Eight Minutes Across Space
Once light leaves the sun’s surface, it crosses the 150 million kilometers to Earth in about 8 minutes and 20 seconds, traveling at 300,000 kilometers per second. That travel time varies slightly because Earth’s orbit is elliptical, ranging from 147 million to 152 million kilometers from the sun over the course of a year. But the variation only adds or subtracts a few seconds.
Space itself is essentially transparent. There’s no atmosphere, no dust cloud, nothing significant between the sun and Earth to block or absorb visible light during that journey. The photons arrive at our planet carrying nearly the same energy they had when they left the photosphere.
Earth’s Atmosphere Lets Visible Light Through
Not all types of electromagnetic radiation make it to the ground. Earth’s atmosphere blocks most ultraviolet light (absorbed largely by the ozone layer), absorbs certain infrared wavelengths (thanks to water vapor and carbon dioxide), and stops X-rays and gamma rays entirely. But visible light passes through almost unimpeded. Scientists call this the “optical window,” a range of wavelengths the atmosphere happens to be transparent to.
The atmosphere does scatter some visible light, which is why the sky is blue. Gas molecules scatter shorter wavelengths (blue and violet) about nine times more strongly than longer wavelengths (red). This is called Rayleigh scattering. It’s also why the sun appears reddish at sunrise and sunset: when sunlight travels through a thicker slice of atmosphere near the horizon, so much blue light gets scattered away that mostly red and orange wavelengths reach your eyes directly.
Why Human Eyes Detect This Light
Your eyes contain two types of light-sensitive cells. Rods handle low-light vision and are most sensitive to light at about 507 nanometers, in the blue-green range. Cones handle color vision in brighter conditions and come in three varieties: short-wavelength cones peaking near 445 nm (blue), medium-wavelength cones peaking near 543 nm (green), and long-wavelength cones peaking near 566 nm (yellow-green). Together, your cones give you color perception across the full visible range, with overall peak sensitivity around 555 nm in daylight.
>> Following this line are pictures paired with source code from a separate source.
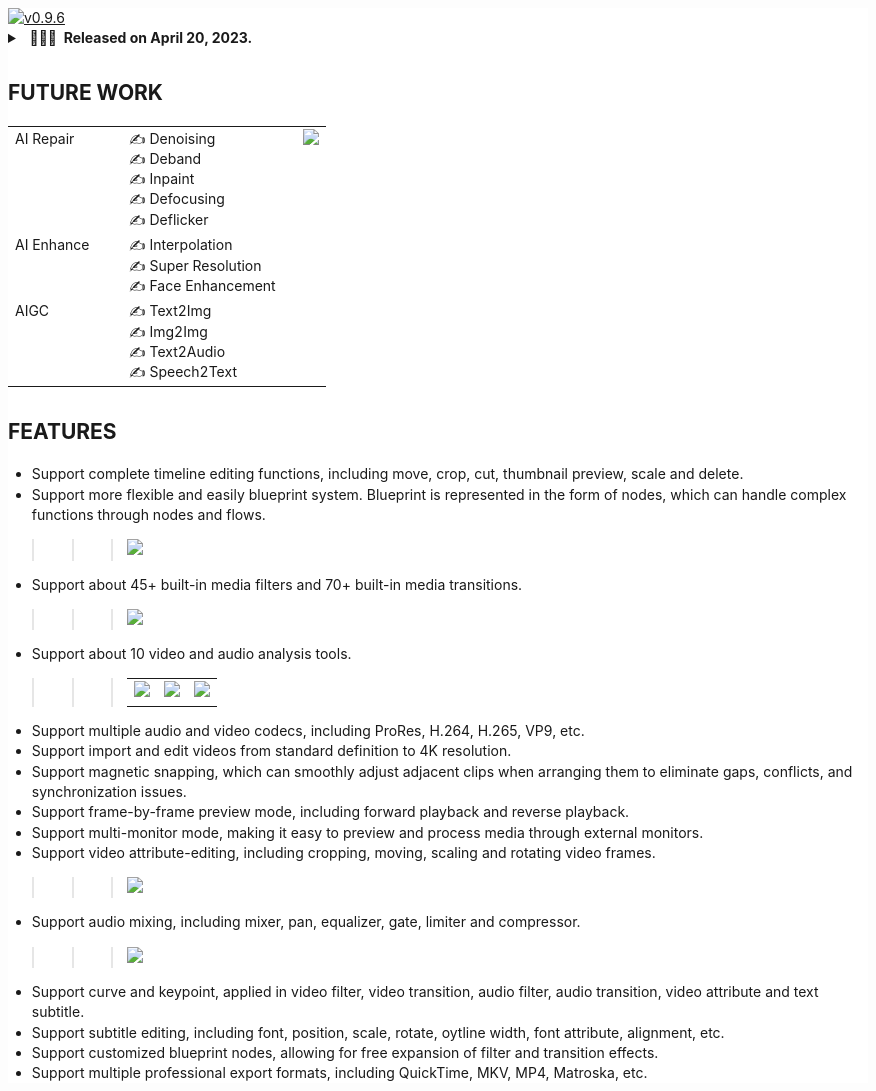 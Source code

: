 <div>
<a href="https://github.com/opencodewin/MediaEditor/releases/tag/v0.9.6"><img alt="v0.9.6" src="docs/assets/version_1.svg" /></a>
<details><summary><b>&nbsp;&nbsp;👏👏👏&nbsp; Released on April 20, 2023.</b></summary></details>
</div>

## FUTURE WORK
<table width="700">
<tr>
<td width="100">AI Repair</td>
<td width="160">&#9997; Denoising<br/>&#9997; Deband<br/>&#9997; Inpaint<br/>&#9997; Defocusing<br/>&#9997; Deflicker</td>
<td rowspan=3>
<img src="docs/assets/sd.jpg" />
</td>
</tr>
<tr>
<td>AI Enhance</td>
<td>&#9997; Interpolation<br/>&#9997; Super Resolution<br/>&#9997; Face Enhancement</td>
</tr>
<tr>
<td>AIGC</td>
<td>&#9997; Text2Img<br/>&#9997; Img2Img<br/>&#9997; Text2Audio<br/>&#9997; Speech2Text</td>
</tr>
</table>

## FEATURES
* Support complete timeline editing functions, including move, crop, cut, thumbnail preview, scale and delete.
* Support more flexible and easily blueprint system. Blueprint is represented in the form of nodes, which can handle complex functions through nodes and flows.
>>> <img src="docs/assets/blueprint.gif" style="width:100%;height:auto;" />
* Support about 45+ built-in media filters and 70+ built-in media transitions.
>>> <img src="docs/assets/video-transition_new.png" style="width:100%;height:auto;"/>
* Support about 10 video and audio analysis tools.
>>> <table><tr><td><img src="docs/assets/cie.gif" style="width:100%;height:auto;" /></td><td><img src="docs/assets/waveform.gif" style="width:100%;height:auto;" /></td><td><img src="docs/assets/spec.gif" style="width:100%;height:auto;" /></td></tr></table>
* Support multiple audio and video codecs, including ProRes, H.264, H.265, VP9, etc.
* Support import and edit videos from standard definition to 4K resolution.
* Support magnetic snapping, which can smoothly adjust adjacent clips when arranging them to eliminate gaps, conflicts, and synchronization issues.
* Support frame-by-frame preview mode, including forward playback and reverse playback.
* Support multi-monitor mode, making it easy to preview and process media through external monitors.
* Support video attribute-editing, including cropping, moving, scaling and rotating video frames.
>>> <img src="docs/assets/video-filter_new.png" style="width:100%;height:auto;" />
* Support audio mixing, including mixer, pan, equalizer, gate, limiter and compressor.
>>> <img src="docs/assets/audio-mixing_new.png" style="width:100%;height:auto;"/>
* Support curve and keypoint, applied in video filter, video transition, audio filter, audio transition, video attribute and text subtitle.
* Support subtitle editing, including font, position, scale, rotate, oytline width, font attribute, alignment, etc.
* Support customized blueprint nodes, allowing for free expansion of filter and transition effects.
* Support multiple professional export formats, including QuickTime, MKV, MP4, Matroska, etc.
This isn’t a coincidence. Life on Earth evolved under sunlight, and the sun’s output peaks in the visible range. Eyes that could detect the most abundant wavelengths of light had a survival advantage. Over hundreds of millions of years of evolution, animal visual systems became finely tuned to the exact wavelengths the sun pumps out most intensely. We call this range “visible light,” but really we should say our vision adapted to match the sun’s strongest output.
Why the Sun Appears So Bright
The sun has an apparent magnitude of about -26.7, a measure astronomers use for brightness as seen from Earth. For comparison, the full moon sits at -12.6, which is over 14 magnitudes fainter. Because the magnitude scale is logarithmic, that gap means the sun is roughly 400,000 times brighter than the full moon. The faintest star you can spot with the naked eye is around magnitude +7.2, making the sun incomprehensibly brighter than anything else in the sky.
That extreme brightness is why looking directly at the sun damages your eyes. The lens in your eye focuses sunlight onto the retina, concentrating all that energy onto a tiny spot at the back of your eye called the macula. This causes both thermal and photochemical damage to the photoreceptor cells and the pigment layer behind them. Thermal damage happens when absorbed infrared and visible light raises retinal tissue temperature by 10°C or more. Photochemical damage comes primarily from blue light wavelengths, which trigger destructive chemical reactions in retinal cells. The result, solar retinopathy, can cause permanent vision loss, particularly in the central area of your visual field that you use for reading and recognizing faces.